=== PROMPT ===
Please write out exactly the lines of the data below from the line holding "[22:5] Since, then, by" through the line holding "[23:2] —Repetition Continued.", and leave out the rest.

Document images with source code
----
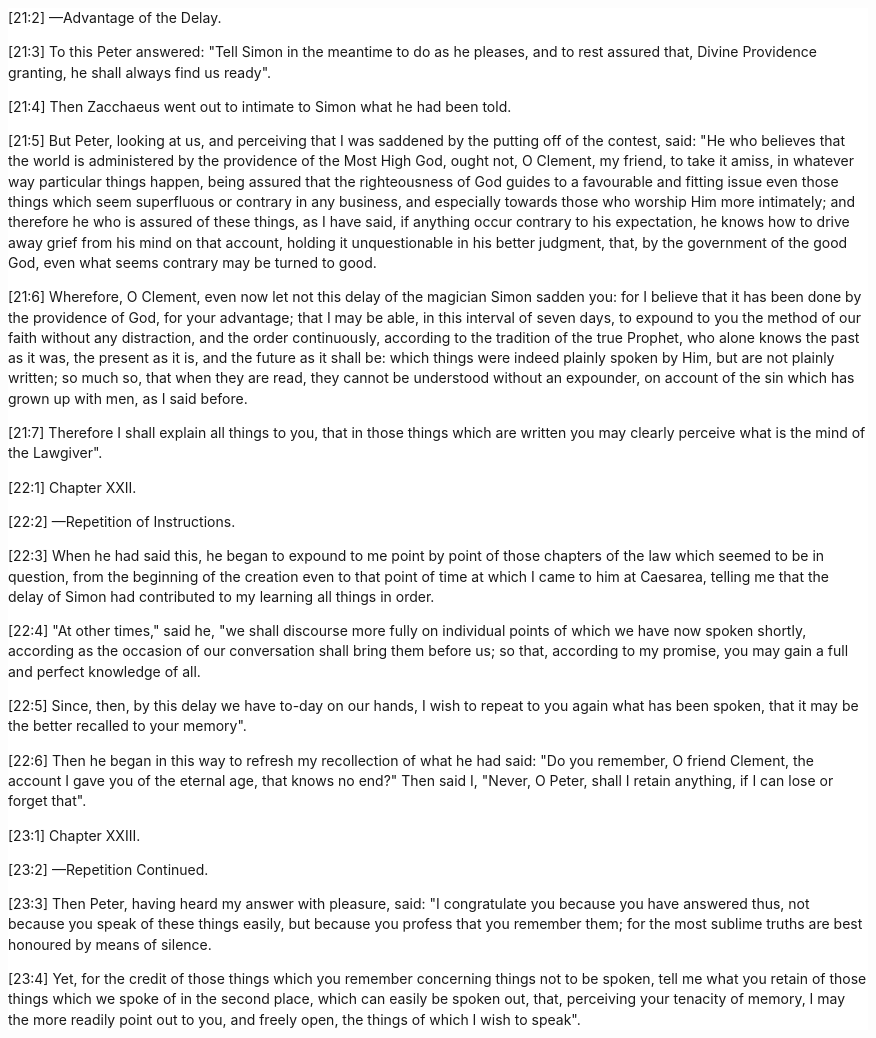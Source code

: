 [21:2] —Advantage of the Delay.

[21:3] To this Peter answered: "Tell Simon in the meantime to do as he pleases, and to rest assured that, Divine Providence granting, he shall always find us ready".

[21:4] Then Zacchaeus went out to intimate to Simon what he had been told.

[21:5] But Peter, looking at us, and perceiving that I was saddened by the putting off of the contest, said: "He who believes that the world is administered by the providence of the Most High God, ought not, O Clement, my friend, to take it amiss, in whatever way particular things happen, being assured that the righteousness of God guides to a favourable and fitting issue even those things which seem superfluous or contrary in any business, and especially towards those who worship Him more intimately; and therefore he who is assured of these things, as I have said, if anything occur contrary to his expectation, he knows how to drive away grief from his mind on that account, holding it unquestionable in his better judgment, that, by the government of the good God, even what seems contrary may be turned to good.

[21:6] Wherefore, O Clement, even now let not this delay of the magician Simon sadden you: for I believe that it has been done by the providence of God, for your advantage; that I may be able, in this interval of seven days, to expound to you the method of our faith without any distraction, and the order continuously, according to the tradition of the true Prophet, who alone knows the past as it was, the present as it is, and the future as it shall be: which things were indeed plainly spoken by Him, but are not plainly written; so much so, that when they are read, they cannot be understood without an expounder, on account of the sin which has grown up with men, as I said before.

[21:7] Therefore I shall explain all things to you, that in those things which are written you may clearly perceive what is the mind of the Lawgiver".

[22:1] Chapter XXII.

[22:2] —Repetition of Instructions.

[22:3] When he had said this, he began to expound to me point by point of those chapters of the law which seemed to be in question, from the beginning of the creation even to that point of time at which I came to him at Caesarea, telling me that the delay of Simon had contributed to my learning all things in order.

[22:4] "At other times," said he, "we shall discourse more fully on individual points of which we have now spoken shortly, according as the occasion of our conversation shall bring them before us; so that, according to my promise, you may gain a full and perfect knowledge of all.

[22:5] Since, then, by this delay we have to-day on our hands, I wish to repeat to you again what has been spoken, that it may be the better recalled to your memory".

[22:6] Then he began in this way to refresh my recollection of what he had said: "Do you remember, O friend Clement, the account I gave you of the eternal age, that knows no end?" Then said I, "Never, O Peter, shall I retain anything, if I can lose or forget that".

[23:1] Chapter XXIII.

[23:2] —Repetition Continued.

[23:3] Then Peter, having heard my answer with pleasure, said: "I congratulate you because you have answered thus, not because you speak of these things easily, but because you profess that you remember them; for the most sublime truths are best honoured by means of silence.

[23:4] Yet, for the credit of those things which you remember concerning things not to be spoken, tell me what you retain of those things which we spoke of in the second place, which can easily be spoken out, that, perceiving your tenacity of memory, I may the more readily point out to you, and freely open, the things of which I wish to speak".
----
=== OUTPUT OF THE EXERCISE ===
[22:5] Since, then, by this delay we have to-day on our hands, I wish to repeat to you again what has been spoken, that it may be the better recalled to your memory".

[22:6] Then he began in this way to refresh my recollection of what he had said: "Do you remember, O friend Clement, the account I gave you of the eternal age, that knows no end?" Then said I, "Never, O Peter, shall I retain anything, if I can lose or forget that".

[23:1] Chapter XXIII.

[23:2] —Repetition Continued.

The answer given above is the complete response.